Yep, this one is going to be a non PC message. Things that annoy me. That make me mad. The big ones. The little ones. And yes, before you say anything, I am in a little bit of a bitchy mood (lucky Tony, he’s not home, and no it isn’t about him, just feeling that way generally). And yes, I know and acknowledge that generalizing large groups of people is not “right” or PC (but the PC police can go…well, I’m sure you can guess where they can go). Anyway.
- Rude people.
- Mean people. They really do suck.
- Sorority girls with their high pitched carry-for-a-mile voices and incessant giggling. This used to be just a dislike, but now, after living RIGHT NEXT DOOR to some Sorority girls from Hell, it is an active hate.
- Fraternity boys. Especially drunk ones. Actually, is there any other kind? Evidence would suggest no.
- When the kitties ignore me for no apparent reason.
- Dirt under my fingernails
- Books that exist for the sole purpose of trying to get you to NOT read a different book. “Huh?” you are saying to yourself. “That makes no sense.” Yes! I know! But try telling that to the Christian fiction publishers that publish anti-wizardry tracts! Just because someone reads Harry Potter does not make them a satan worshipper! AGH!
- Narrowmindedness.
- Smarmy people. I do actually love the word smarmy and I can roll that one around on my tongue for hours, but smarmy people…eh, not so much.
- People who litter.
- People who are rude for absolutely no reason. And then I get mad at myself, because I freeze and can’t think of a proper comeback until sometimes days later.

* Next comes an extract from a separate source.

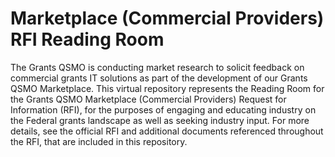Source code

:# Marketplace (Commercial Providers) RFI Reading Room
The Grants QSMO is conducting market research to solicit feedback on commercial grants IT solutions as part of the development of our Grants QSMO Marketplace.  This virtual repository represents the Reading Room for the Grants QSMO Marketplace (Commercial Providers) Request for Information (RFI), for the purposes of engaging and educating industry on the Federal grants landscape as well as seeking industry input.  For more details, see the official RFI and additional documents referenced throughout the RFI, that are included in this repository.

- The people who make spam. And viruses. Shoot them. All of them. Die, spammer, die!
- The whole Israeli/Palestinian conflict. All of it. Ditto the whole Danish prophet cartoon thing.
- And while we’re on that…any person or persons who use religion as an excuse to do something to someone else. I don’t even care if that something is a “good” thing. Does that make sense? It’s late. Anyway.
- Interstitial advertisements online.
- When my Internet connection slows to a crawl for no reason.
- People who cut you off in traffic or, even worse, those people who pull into the right hand lane just long enough to jet past a bunch of other people. Hey, unless you are a) pregnant and actually delivering a baby or b) rushing to the hospital because some part of you is spurting blood … WAIT YOUR TURN.
- What the Internet has done to punctuation and capitalization for an entire generation of people (of course, that’s written as a fragment, but hey, it’s in a list, so it is part of a series)
- Reporters who think that Cheney accidentally shooting someone, or Britney driving around with her baby in her lap are BIG NEWS.
- Movies that bill themselves as comedies or romances and then have some huge tragedy happen at the end. Think City of Angels.
- Reporters/News Organization that throw up HUGE coverage any time some blonde cheerleader-type is kidnapped or killed but seem to care less if they don’t happen to be blonde or white or whatever.
- Political correctness. Politics. Pretty much anything to do with politics, other than The Daily Show with Jon Stewart (because he just kicks ass). Not that I can watch it since we canceled our cable, but still.
- When the wind blows a piece of hair in your eye and you can’t get it out.
- Not being able to go to sleep even though you’re really, really tired and can barely keep your eyes open.